[Record extracts — start]

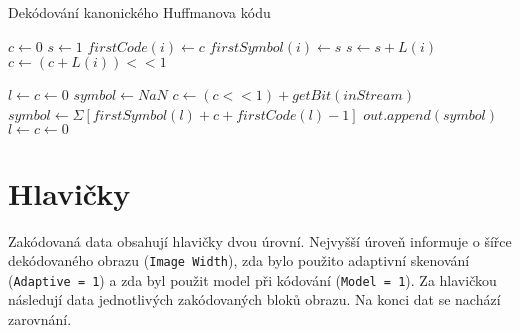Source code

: \documentclass[a4paper, 11pt, fleqn]{scrartcl}
\begin{document}
        \begin{algorithm}[!h]
          \SetAlgoLined
          \DontPrintSemicolon
          \caption{Dekódování kanonického Huffmanova kódu}

          $c \leftarrow 0$\;
          $s \leftarrow 1$\;
          {
            $\textit{firstCode}(i) \leftarrow c$\;
            $\textit{firstSymbol}(i) \leftarrow s$\;
            $s \leftarrow s + L(i)$\;
            $c \leftarrow (c + L(i)) << 1$\;
          }

          $l \leftarrow c \leftarrow 0$\;
          $symbol \leftarrow NaN$\;
          {
            $c \leftarrow (c << 1) + getBit(inStream)$\;
            {
              $symbol \leftarrow \Sigma[firstSymbol(l) + c + firstCode(l) - 1]$\;
              {
                $out.append(symbol)$\;
              }
              $l \leftarrow c \leftarrow 0$\;
            }
          }

        \end{algorithm}

    \newpage

    \section{Hlavičky}
      Zakódovaná data obsahují hlavičky dvou úrovní. Nejvyšší úroveň informuje o šířce dekódovaného obrazu (\texttt{Image Width}), zda bylo použito adaptivní skenování (\texttt{Adaptive = 1}) a zda byl použit model při kódování (\texttt{Model~=~1}). Za hlavičkou následují data jednotlivých zakódovaných bloků obrazu. Na konci dat se nachází zarovnání.

      \vspace*{2em}
\end{document}
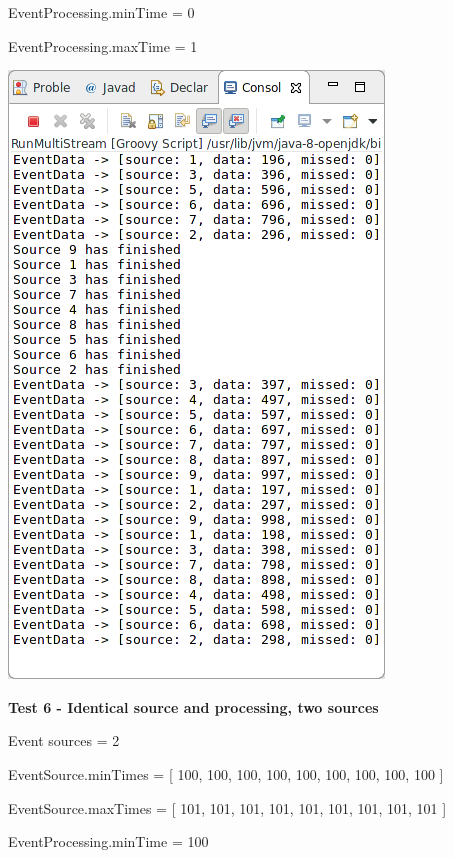 EventProcessing.minTime = 0

EventProcessing.maxTime = 1

\includegraphics[width=\textwidth/2]{img/screenshots/9-2-5.png}

\textbf{Test 6 - Identical source and processing, two sources}

Event sources = 2

EventSource.minTimes = [ 100, 100, 100, 100, 100, 100, 100, 100, 100 ]

EventSource.maxTimes = [ 101, 101, 101, 101, 101, 101, 101, 101, 101 ]

EventProcessing.minTime = 100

[Record extracts — finish]

To do: Each entry above should be written out again exactly, without its pictures.

Problem solution:
Source code

: \documentclass[a4paper, 11pt, fleqn]{scrartcl}
\begin{document}
        \begin{algorithm}[!h]
          \SetAlgoLined
          \DontPrintSemicolon
          \caption{Dekódování kanonického Huffmanova kódu}

          $c \leftarrow 0$\;
          $s \leftarrow 1$\;
          {
            $\textit{firstCode}(i) \leftarrow c$\;
            $\textit{firstSymbol}(i) \leftarrow s$\;
            $s \leftarrow s + L(i)$\;
            $c \leftarrow (c + L(i)) << 1$\;
          }

          $l \leftarrow c \leftarrow 0$\;
          $symbol \leftarrow NaN$\;
          {
            $c \leftarrow (c << 1) + getBit(inStream)$\;
            {
              $symbol \leftarrow \Sigma[firstSymbol(l) + c + firstCode(l) - 1]$\;
              {
                $out.append(symbol)$\;
              }
              $l \leftarrow c \leftarrow 0$\;
            }
          }

        \end{algorithm}

    \newpage

    \section{Hlavičky}
      Zakódovaná data obsahují hlavičky dvou úrovní. Nejvyšší úroveň informuje o šířce dekódovaného obrazu (\texttt{Image Width}), zda bylo použito adaptivní skenování (\texttt{Adaptive = 1}) a zda byl použit model při kódování (\texttt{Model~=~1}). Za hlavičkou následují data jednotlivých zakódovaných bloků obrazu. Na konci dat se nachází zarovnání.

      \vspace*{2em}
\end{document}
 EventProcessing.minTime = 0

EventProcessing.maxTime = 1

\includegraphics[width=\textwidth/2]{img/screenshots/9-2-5.png}

\textbf{Test 6 - Identical source and processing, two sources}

Event sources = 2

EventSource.minTimes = [ 100, 100, 100, 100, 100, 100, 100, 100, 100 ]

EventSource.maxTimes = [ 101, 101, 101, 101, 101, 101, 101, 101, 101 ]

EventProcessing.minTime = 100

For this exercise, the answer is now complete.